[Start of section]
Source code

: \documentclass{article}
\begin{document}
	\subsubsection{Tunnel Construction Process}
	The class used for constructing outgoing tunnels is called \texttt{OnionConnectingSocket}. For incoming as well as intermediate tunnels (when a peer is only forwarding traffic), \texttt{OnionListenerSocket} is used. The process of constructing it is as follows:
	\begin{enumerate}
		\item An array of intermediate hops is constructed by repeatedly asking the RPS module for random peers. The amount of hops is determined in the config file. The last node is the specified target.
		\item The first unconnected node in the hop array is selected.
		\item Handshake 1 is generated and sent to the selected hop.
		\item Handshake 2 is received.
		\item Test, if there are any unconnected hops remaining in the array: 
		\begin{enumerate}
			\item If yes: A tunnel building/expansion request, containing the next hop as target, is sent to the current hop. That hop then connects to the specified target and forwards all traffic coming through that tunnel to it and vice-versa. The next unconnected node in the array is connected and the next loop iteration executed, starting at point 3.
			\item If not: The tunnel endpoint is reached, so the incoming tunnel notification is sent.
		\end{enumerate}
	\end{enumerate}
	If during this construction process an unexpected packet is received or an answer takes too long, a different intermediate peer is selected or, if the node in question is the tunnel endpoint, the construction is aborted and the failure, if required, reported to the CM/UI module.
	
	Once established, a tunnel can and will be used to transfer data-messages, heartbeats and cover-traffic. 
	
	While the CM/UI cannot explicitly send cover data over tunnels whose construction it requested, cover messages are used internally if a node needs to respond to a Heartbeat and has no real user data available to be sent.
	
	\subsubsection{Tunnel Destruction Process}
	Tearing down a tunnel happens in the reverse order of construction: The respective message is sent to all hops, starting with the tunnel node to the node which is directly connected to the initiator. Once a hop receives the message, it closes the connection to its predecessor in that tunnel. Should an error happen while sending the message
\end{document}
[End of section]
[Start of section]
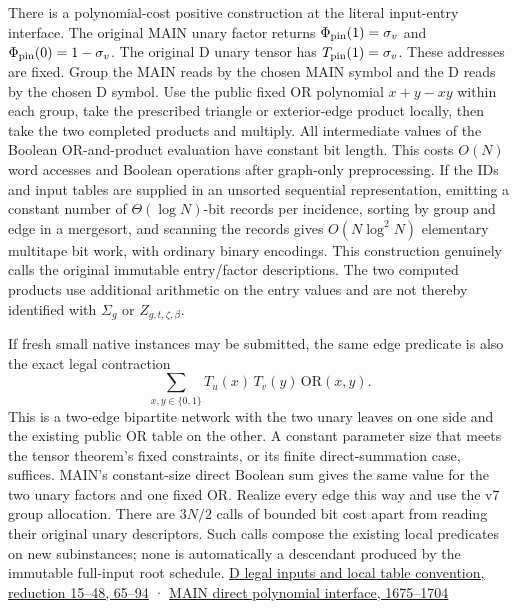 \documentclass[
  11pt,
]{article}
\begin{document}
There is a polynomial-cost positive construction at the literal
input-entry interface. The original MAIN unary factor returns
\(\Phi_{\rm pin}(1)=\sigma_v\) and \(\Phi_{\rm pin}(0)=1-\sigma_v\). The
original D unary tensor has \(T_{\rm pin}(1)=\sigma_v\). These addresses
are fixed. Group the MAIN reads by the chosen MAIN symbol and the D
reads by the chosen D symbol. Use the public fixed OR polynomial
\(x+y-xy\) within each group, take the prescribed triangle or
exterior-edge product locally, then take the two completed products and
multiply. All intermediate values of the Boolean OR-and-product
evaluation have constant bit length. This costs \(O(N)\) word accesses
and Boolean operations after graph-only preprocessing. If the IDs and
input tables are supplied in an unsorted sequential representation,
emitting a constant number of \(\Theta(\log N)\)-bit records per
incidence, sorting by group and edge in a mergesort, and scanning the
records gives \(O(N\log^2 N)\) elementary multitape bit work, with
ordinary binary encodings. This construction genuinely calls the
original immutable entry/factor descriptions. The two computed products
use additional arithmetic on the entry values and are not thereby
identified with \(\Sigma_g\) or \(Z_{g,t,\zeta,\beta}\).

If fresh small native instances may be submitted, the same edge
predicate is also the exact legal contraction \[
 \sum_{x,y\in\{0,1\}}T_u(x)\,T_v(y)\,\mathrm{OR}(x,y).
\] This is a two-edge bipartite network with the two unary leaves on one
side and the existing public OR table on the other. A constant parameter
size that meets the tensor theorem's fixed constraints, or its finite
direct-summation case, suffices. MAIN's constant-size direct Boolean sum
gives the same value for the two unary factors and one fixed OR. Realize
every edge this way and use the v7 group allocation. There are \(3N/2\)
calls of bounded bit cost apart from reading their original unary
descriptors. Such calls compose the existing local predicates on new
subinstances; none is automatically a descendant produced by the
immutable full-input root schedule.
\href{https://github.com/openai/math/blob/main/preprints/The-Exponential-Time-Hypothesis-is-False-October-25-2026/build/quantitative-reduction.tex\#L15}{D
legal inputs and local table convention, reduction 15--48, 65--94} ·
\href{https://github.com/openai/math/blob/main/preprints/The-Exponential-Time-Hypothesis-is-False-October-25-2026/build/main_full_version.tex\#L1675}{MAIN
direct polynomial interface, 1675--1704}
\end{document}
[End of section]
[Start of section]
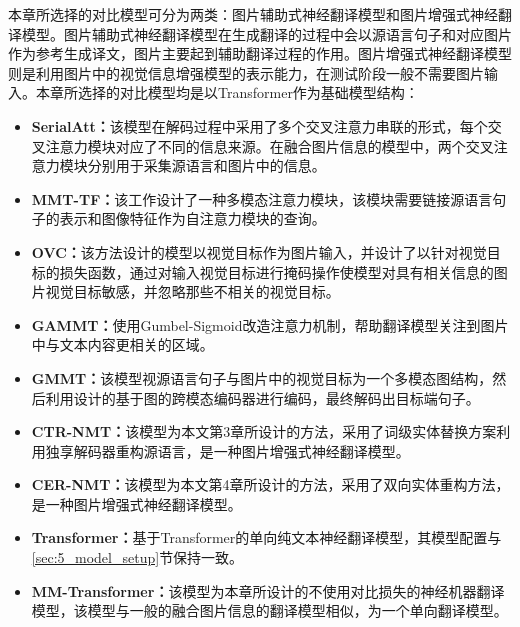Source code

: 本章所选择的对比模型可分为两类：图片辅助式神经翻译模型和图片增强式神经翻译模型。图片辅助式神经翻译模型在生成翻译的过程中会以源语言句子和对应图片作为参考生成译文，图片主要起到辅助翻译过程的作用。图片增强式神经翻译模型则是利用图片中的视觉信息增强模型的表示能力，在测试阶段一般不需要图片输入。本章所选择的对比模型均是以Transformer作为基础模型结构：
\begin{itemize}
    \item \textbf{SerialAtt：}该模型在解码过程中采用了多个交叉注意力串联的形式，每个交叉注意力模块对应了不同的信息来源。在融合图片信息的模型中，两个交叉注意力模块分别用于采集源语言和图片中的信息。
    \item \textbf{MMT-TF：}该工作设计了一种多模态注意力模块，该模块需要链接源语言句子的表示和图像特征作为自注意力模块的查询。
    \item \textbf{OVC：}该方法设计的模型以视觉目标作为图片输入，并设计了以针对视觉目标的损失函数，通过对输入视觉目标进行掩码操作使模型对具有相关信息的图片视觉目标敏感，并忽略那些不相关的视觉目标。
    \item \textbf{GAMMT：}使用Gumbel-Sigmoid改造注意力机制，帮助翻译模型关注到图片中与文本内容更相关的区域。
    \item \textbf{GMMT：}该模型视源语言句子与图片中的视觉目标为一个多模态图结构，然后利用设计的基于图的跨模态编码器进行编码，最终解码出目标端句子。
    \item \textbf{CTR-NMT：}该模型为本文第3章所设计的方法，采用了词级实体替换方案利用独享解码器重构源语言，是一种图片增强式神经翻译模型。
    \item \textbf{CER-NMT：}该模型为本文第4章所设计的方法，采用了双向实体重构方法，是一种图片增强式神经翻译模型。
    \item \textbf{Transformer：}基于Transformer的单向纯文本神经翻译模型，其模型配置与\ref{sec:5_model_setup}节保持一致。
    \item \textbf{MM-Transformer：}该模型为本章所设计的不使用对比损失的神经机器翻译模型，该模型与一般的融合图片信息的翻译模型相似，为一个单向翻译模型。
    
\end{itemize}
[End of section]
> **Brief**: Nothing should appear in the answer except the lines above from the line with "records gives \(O(N\log^2" through the line with "gives the same", both included, written out exactly.

> **Response area**:
records gives \(O(N\log^2 N)\) elementary multitape bit work, with
ordinary binary encodings. This construction genuinely calls the
original immutable entry/factor descriptions. The two computed products
use additional arithmetic on the entry values and are not thereby
identified with \(\Sigma_g\) or \(Z_{g,t,\zeta,\beta}\).

If fresh small native instances may be submitted, the same edge
predicate is also the exact legal contraction \[
 \sum_{x,y\in\{0,1\}}T_u(x)\,T_v(y)\,\mathrm{OR}(x,y).
\] This is a two-edge bipartite network with the two unary leaves on one
side and the existing public OR table on the other. A constant parameter
size that meets the tensor theorem's fixed constraints, or its finite
direct-summation case, suffices. MAIN's constant-size direct Boolean sum
gives the same value for the two unary factors and one fixed OR. Realize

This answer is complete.